Dictator türkçesi Dictator nedir

Dictator ile ilgili cümleler

English: Spain was ruled by a dictator until 1975.
Turkish: İspanya 1975'e kadar bir diktatör tarafından yönetildi.

English: The dictator abused his privileges to his heart's content.
Turkish: Diktatör ayrıcalıklarını istediği kadar kötüye kullandı.

English: At about this time, Lucius Cornelius Sulla, after becoming the dictator of Rome, thought that Caesar was a political threat to his rule.
Turkish: Bu sıralarda, Lucius Cornelius Sulla, Roma diktatörü olduktan sonra, Sezar'ın onun egemenliği için siyasi bir tehdit olduğunu düşündü.

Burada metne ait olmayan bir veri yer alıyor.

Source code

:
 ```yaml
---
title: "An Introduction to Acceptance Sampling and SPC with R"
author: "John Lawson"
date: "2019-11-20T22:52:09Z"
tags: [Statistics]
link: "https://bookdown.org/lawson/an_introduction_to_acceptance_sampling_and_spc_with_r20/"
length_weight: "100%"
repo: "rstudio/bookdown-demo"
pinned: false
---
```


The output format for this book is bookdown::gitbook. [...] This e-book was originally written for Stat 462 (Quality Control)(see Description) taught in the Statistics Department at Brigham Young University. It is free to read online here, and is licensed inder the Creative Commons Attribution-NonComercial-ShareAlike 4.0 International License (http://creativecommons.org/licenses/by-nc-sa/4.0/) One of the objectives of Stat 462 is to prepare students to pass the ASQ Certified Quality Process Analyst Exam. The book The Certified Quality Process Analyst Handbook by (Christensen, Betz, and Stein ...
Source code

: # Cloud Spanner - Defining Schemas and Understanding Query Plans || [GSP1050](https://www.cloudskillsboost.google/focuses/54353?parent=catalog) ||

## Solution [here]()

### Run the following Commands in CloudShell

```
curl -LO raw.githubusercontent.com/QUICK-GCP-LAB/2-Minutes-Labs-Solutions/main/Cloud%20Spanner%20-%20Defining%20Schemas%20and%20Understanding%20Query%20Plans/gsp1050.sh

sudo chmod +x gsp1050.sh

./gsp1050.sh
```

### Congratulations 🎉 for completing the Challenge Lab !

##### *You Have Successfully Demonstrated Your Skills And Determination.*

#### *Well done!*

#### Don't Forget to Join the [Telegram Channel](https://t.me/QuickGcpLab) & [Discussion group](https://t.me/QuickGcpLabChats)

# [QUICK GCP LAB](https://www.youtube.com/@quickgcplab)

English: Augusto Pinochet's dictatorship was one of the most violent of the century.
Turkish: Augusto Pinochet'nin diktatörlüğü yüzyılın en zorbalarından biriydi.

English: The dictator had the absolute loyalty of all his aides.
Turkish: Diktatörün tüm yardımcıları ile ilgili mutlak sadakatı vardı.

Dictator ingilizcede ne demek, Dictator nerede nasıl kullanılır?

Dictatorial : Diktatörce. Amirane. Zorgulu. Diktatör.

Dictatorial regime : Dikta yönetimi. Despotik yönetim sistemi. Diktatörlük rejimi. Tiranlık liderliği.

Dictatorially : Baskı uygulayarak. Despotça. Tiranca. Amirane bir şekilde. Diktatörce. Diktatöre benzer şekilde.

 

Dictatorialness : Amiranelik. Diktatörlük. Tiranlık. Baskıcılık. Despotluk.

Dictators : Diktatörler. Yazdıran kimse. Diktatör. Dikte eden kimse.

Bureaucratic dictatorship : Bürokratik diktatörlük.

Constitutional dictatorship : Anayasal diktatörlük.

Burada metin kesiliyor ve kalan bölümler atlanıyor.